**Work required**
Set down all of the entries precisely as they were written.

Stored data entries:
########
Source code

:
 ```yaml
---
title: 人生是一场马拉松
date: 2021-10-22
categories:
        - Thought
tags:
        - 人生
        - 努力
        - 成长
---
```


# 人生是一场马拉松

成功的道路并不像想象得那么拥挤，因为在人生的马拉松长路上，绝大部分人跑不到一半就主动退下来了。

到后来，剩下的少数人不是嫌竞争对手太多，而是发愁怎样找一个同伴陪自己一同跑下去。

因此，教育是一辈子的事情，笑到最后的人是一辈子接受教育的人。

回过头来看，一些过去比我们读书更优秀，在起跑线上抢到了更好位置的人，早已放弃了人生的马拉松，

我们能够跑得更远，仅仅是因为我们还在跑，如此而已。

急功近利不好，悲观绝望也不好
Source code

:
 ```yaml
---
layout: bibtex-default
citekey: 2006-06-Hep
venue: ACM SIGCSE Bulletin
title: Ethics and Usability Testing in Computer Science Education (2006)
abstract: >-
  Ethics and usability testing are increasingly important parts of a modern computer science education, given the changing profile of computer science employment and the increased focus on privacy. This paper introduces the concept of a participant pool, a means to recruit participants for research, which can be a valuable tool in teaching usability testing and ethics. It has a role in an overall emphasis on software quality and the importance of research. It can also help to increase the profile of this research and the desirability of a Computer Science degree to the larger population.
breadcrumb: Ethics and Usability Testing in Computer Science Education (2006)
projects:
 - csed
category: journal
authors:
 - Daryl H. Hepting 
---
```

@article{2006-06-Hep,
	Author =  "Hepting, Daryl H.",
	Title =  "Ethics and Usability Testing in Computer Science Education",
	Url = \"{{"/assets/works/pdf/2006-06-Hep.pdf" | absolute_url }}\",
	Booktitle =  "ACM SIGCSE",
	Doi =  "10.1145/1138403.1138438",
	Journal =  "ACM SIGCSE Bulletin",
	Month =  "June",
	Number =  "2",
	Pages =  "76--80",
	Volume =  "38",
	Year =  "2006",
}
########
**Completed task**
Source code

:
 ```yaml
---
title: 人生是一场马拉松
date: 2021-10-22
categories:
        - Thought
tags:
        - 人生
        - 努力
        - 成长
---
```


# 人生是一场马拉松

成功的道路并不像想象得那么拥挤，因为在人生的马拉松长路上，绝大部分人跑不到一半就主动退下来了。

到后来，剩下的少数人不是嫌竞争对手太多，而是发愁怎样找一个同伴陪自己一同跑下去。

因此，教育是一辈子的事情，笑到最后的人是一辈子接受教育的人。

回过头来看，一些过去比我们读书更优秀，在起跑线上抢到了更好位置的人，早已放弃了人生的马拉松，

我们能够跑得更远，仅仅是因为我们还在跑，如此而已。

急功近利不好，悲观绝望也不好
Source code

:
 ```yaml
---
layout: bibtex-default
citekey: 2006-06-Hep
venue: ACM SIGCSE Bulletin
title: Ethics and Usability Testing in Computer Science Education (2006)
abstract: >-
  Ethics and usability testing are increasingly important parts of a modern computer science education, given the changing profile of computer science employment and the increased focus on privacy. This paper introduces the concept of a participant pool, a means to recruit participants for research, which can be a valuable tool in teaching usability testing and ethics. It has a role in an overall emphasis on software quality and the importance of research. It can also help to increase the profile of this research and the desirability of a Computer Science degree to the larger population.
breadcrumb: Ethics and Usability Testing in Computer Science Education (2006)
projects:
 - csed
category: journal
authors:
 - Daryl H. Hepting 
---
```

@article{2006-06-Hep,
	Author =  "Hepting, Daryl H.",
	Title =  "Ethics and Usability Testing in Computer Science Education",
	Url = \"{{"/assets/works/pdf/2006-06-Hep.pdf" | absolute_url }}\",
	Booktitle =  "ACM SIGCSE",
	Doi =  "10.1145/1138403.1138438",
	Journal =  "ACM SIGCSE Bulletin",
	Month =  "June",
	Number =  "2",
	Pages =  "76--80",
	Volume =  "38",
	Year =  "2006",
}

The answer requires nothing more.